House debates

Monday, 21 October 2019

Private Members' Business

National Broadband Network

7:21 pm

Photo of Anne StanleyAnne Stanley (Werriwa, Australian Labor Party) Share this | Hansard source

I thank the member for Boothby for moving this motion, as it gives me a chance to talk about the disaster that the NBN has been for many residents of Werriwa. Despite the spin, the NBN is a hotchpotch patchwork of a multitechnology mix that will rely on a very aged copper network well into the future. In fact, the copper wires in my suburb have been there for 58 years. This is not a network built for the future; it is a scattergun approach that has been put together by the Liberal government. When the NBN was planned by the Labor Party, it was a network that enabled fibre-to-the-premises connections for nearly all Australians. For those who have that connection, which was provided in the early rollout in my electorate, they have brilliant, high-speeds connections. Unfortunately, too few have fibre to the premises. What they do have is slow, unreliable internet connections reliant on copper connection—if they have an NBN connection at all.

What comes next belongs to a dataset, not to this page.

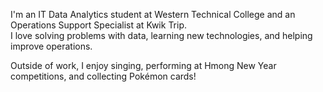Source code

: I'm an IT Data Analytics student at Western Technical College and an Operations Support Specialist at Kwik Trip.  
I love solving problems with data, learning new technologies, and helping improve operations.  

Outside of work, I enjoy singing, performing at Hmong New Year competitions, and collecting Pokémon cards!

The rollout is ongoing and delayed in Werriwa. Take the suburb of Long Point. Long Point is a suburb in the bushland along the Georges River, and it is heavily reliant on stable connections to the internet so it can be made aware of bushfires and so forth. Long Point is also just one example of many in my electorate and around the country of the failure of the rollout and the multitechnology mix. The people of Long Point have experienced frequent delays that have plagued the installation of the NBN over this small suburb of just three streets. Emails from NBN Co tell of the expected rollout to Long Point in the latter half of 2017. Yet, today in 2019, only a portion of the suburb is actually connected. That's right: it's two years later and most people in that suburb are still waiting for their NBN connection. The latest problem, I'm told, is an infrastructure shortfall that is expected to be fixed by 2020. The NBN has provided the following explanation to me: 'This service area appears to be ready for the service, and most premises will receive NBN by fibre-to-the-node or HFC technology. There are a small number of premises within the fibre-to-the-node footprint that are unable to receive a connection.' The email continues: 'In this instance, the distance of some of these premises from the NBN network means we can't connect properly, in the same way as we have connected others, because of the length of the copper. The signal degrades other distance, and it wouldn't be possible to achieve a service that meets the minimum requirements. At this stage, the expected service availability date is January 2020.' So, three years after Long Point was originally scheduled for connection, some of the residents may get internet speeds of 25 megabits per second—hardly First World speeds for 15 kilometres away from Liverpool, and another example of why copper is not one of the best options.

We have constituents who often have to go outside to find higher ground just to make phone calls. We have parents who are worried that a lack of internet access will mean their kids will fall behind in school, and there are university students who can't access multimedia and upload assignments.

The NBN Co's own figures from February this year show that while the number of premises connected has increased by 38 per cent, speeds were still slow and certainly not up to standard. Australia is now ranked 62nd in the world in internet speeds, falling yet another three spots since 2018. The Ookla speedtest global index has Australia behind Kazakhstan and Cape Verde. It was the Liberal government that moved the majority of the network to fibre to the node, forcing the majority of users to rely on the aged copper network. It was then in 2016, under the same Liberal government, that fibre to the kerb was announced as another way to deliver the NBN, again relying on copper wiring.

The internet is meant to connect people through technology, not unite communities and connect people through sheer frustration at the complete failure of government policy. It's sad that in 20 years' time my constituents will still be relying on the copper network, a network that slows or becomes unusable just because it rains, a network that becomes nearly unusable just because it's between 7.00 pm and 10.00 pm at night and the copper lines can't deal with the connection. Patchwork quilts won't serve a community, patchwork quilts won't deliver high-speed internet and patchwork quilts actually have a purpose and it's not for the delivery of NBN. The government really does need to do better.